Prompt: Write about a place where two rivers meet.
Source: creative-writing-solutions.com
Response: Keenan lived in a little house near the river. He had been born there and knew no other home. Though it was rumored that the river had claimed both his mother and sister and left him alone, Keenan loved the gentle flow of the wide water.
He was seen as strange by those who lived in the village - those who whispered like lofty tree branches and told the stories that made children afraid of the river. Though he had attended school in the village when he was very young, Keenan stayed away from the village as much as possible. He preferred the company of the river.
Whenever Keenan felt alone, he walked down to the river. As he came close, the ground became soft. The mud reached out to him, spoke to him in gentle voices. As the mud became thick enough to entrap a person, a dock had been built out of weathered wood. Keenan had often thought of what it would be like to stay down in the mud, to lay in it, to sink into its arms and let it encircle him.
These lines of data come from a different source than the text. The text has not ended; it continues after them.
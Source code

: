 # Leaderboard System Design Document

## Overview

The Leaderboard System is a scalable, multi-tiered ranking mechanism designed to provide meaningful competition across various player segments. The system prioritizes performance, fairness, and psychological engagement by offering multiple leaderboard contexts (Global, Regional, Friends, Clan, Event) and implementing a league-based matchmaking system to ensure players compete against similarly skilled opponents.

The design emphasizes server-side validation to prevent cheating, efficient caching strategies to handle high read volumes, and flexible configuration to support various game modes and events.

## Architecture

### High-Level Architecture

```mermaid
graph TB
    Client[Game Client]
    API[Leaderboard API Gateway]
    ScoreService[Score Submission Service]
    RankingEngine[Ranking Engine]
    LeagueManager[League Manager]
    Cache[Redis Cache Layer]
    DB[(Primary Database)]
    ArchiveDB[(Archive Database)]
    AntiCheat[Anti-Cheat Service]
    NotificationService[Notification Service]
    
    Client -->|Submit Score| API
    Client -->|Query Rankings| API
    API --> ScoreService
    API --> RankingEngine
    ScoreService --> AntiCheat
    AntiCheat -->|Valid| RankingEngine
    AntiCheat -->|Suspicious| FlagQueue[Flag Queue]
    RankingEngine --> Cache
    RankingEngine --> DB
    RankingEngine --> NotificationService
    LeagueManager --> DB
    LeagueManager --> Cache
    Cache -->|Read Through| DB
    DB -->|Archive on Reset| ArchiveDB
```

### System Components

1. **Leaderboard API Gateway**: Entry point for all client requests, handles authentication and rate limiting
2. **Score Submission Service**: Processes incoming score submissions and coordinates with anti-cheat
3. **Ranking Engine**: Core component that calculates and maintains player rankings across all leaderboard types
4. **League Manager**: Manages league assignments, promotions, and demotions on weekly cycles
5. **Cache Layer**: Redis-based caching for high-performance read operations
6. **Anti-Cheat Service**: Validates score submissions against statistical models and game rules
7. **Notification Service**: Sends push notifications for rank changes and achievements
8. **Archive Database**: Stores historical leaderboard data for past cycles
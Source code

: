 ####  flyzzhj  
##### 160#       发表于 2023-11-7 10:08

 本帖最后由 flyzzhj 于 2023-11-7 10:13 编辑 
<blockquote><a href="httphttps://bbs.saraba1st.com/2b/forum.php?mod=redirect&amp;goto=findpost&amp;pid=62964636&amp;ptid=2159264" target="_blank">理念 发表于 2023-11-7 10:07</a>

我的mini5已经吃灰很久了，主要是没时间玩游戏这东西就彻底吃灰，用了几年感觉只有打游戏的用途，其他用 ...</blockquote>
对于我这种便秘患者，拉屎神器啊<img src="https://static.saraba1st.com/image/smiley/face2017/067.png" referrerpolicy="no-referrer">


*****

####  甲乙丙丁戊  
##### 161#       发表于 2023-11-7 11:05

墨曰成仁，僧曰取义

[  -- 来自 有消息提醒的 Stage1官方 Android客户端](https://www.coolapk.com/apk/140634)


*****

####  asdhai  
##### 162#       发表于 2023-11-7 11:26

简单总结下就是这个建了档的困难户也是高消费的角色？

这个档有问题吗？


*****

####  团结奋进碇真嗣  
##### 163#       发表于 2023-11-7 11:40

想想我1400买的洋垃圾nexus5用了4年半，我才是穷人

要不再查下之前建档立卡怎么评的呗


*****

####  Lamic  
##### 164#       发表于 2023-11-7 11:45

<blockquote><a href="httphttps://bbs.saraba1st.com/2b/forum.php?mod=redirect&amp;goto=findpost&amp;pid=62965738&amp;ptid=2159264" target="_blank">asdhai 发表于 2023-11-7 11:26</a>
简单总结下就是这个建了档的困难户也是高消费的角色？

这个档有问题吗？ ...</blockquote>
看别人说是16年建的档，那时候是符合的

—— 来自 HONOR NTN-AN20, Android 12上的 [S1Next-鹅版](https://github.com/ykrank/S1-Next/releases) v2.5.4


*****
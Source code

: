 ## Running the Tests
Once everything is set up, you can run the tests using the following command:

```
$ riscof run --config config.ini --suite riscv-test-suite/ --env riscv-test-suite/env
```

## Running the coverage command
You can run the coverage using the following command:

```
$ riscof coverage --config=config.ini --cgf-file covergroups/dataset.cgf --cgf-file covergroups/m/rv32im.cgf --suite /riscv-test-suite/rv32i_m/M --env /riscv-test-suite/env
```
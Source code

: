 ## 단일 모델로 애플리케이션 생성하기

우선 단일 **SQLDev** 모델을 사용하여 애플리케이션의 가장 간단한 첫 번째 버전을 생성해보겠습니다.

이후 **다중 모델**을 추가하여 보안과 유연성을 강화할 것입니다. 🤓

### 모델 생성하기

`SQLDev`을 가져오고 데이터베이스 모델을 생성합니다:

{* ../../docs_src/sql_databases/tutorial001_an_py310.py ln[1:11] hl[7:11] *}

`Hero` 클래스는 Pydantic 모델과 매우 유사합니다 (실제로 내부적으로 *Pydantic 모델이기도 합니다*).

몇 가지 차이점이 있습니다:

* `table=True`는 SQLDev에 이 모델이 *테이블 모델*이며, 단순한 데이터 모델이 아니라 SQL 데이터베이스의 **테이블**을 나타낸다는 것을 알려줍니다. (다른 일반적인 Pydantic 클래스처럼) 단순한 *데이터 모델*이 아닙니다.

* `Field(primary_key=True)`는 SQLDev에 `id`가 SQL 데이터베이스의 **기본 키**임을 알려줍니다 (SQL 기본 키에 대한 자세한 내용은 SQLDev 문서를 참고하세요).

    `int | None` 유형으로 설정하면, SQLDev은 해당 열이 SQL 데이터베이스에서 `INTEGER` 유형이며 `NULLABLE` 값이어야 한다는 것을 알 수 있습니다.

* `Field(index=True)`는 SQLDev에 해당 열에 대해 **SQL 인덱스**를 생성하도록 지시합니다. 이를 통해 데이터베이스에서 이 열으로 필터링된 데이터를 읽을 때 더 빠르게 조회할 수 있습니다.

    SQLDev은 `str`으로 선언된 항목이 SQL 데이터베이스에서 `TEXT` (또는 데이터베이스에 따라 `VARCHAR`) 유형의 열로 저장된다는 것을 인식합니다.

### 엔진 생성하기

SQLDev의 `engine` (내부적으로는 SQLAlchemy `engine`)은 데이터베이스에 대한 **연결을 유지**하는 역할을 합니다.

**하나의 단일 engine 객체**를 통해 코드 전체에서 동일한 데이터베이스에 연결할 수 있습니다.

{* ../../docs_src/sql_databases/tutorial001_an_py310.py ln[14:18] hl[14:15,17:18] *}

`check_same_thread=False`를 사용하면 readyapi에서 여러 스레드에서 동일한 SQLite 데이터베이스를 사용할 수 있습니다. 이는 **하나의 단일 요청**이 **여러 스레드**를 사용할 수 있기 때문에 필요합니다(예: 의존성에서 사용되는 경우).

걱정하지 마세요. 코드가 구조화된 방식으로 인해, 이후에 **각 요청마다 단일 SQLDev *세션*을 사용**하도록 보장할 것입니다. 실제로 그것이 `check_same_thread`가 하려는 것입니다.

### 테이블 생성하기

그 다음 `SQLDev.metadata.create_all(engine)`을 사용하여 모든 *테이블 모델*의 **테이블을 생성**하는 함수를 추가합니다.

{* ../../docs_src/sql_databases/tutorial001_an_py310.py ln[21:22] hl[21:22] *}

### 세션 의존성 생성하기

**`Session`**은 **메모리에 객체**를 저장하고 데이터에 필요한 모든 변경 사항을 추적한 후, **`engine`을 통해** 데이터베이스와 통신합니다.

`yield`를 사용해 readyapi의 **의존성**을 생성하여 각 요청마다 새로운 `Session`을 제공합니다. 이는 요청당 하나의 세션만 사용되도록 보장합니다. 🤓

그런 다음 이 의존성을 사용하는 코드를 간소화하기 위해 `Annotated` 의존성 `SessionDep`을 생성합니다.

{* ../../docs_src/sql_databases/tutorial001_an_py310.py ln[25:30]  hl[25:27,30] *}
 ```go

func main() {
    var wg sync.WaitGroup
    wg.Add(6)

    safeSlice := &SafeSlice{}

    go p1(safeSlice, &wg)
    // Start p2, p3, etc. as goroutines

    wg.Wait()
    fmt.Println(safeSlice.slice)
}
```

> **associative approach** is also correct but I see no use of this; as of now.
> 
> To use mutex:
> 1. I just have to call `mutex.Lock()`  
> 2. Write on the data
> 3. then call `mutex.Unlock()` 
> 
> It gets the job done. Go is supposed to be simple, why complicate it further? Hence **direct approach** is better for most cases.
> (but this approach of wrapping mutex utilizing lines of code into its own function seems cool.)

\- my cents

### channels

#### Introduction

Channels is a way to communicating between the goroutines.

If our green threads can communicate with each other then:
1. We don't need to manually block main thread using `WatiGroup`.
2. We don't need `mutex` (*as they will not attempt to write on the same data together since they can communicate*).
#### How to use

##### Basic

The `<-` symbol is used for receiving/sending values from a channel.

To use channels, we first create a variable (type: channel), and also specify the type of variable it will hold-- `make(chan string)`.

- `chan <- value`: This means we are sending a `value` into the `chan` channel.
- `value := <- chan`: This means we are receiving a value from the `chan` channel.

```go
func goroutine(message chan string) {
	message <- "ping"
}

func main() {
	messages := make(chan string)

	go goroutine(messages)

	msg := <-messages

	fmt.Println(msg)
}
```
The reeds near the river were so tall, so sweeping, that Keenan could almost believe they created a barrier between the river and the world - that as he walked among the reeds he was entering another place, another destination. He would slip into his tiny boat and push away from the reeded bank. He would become a piece of the river - a speck of detritus in the mighty current.
The sun would shine of the water like birdsong and the reeds would rustle like breathing. Keenan would flow in his banks, on his charted course, between two shades of blue. And the river would chant its ancient mantras - its ancient lullabies.
And when the rivers met, Keenan felt a surge of exhilaration - a rushing of heart and blood through his entire being. Keenan would raise his arms to sky and the breeze would lift him into the azure ether and, for a moment, he would be gone.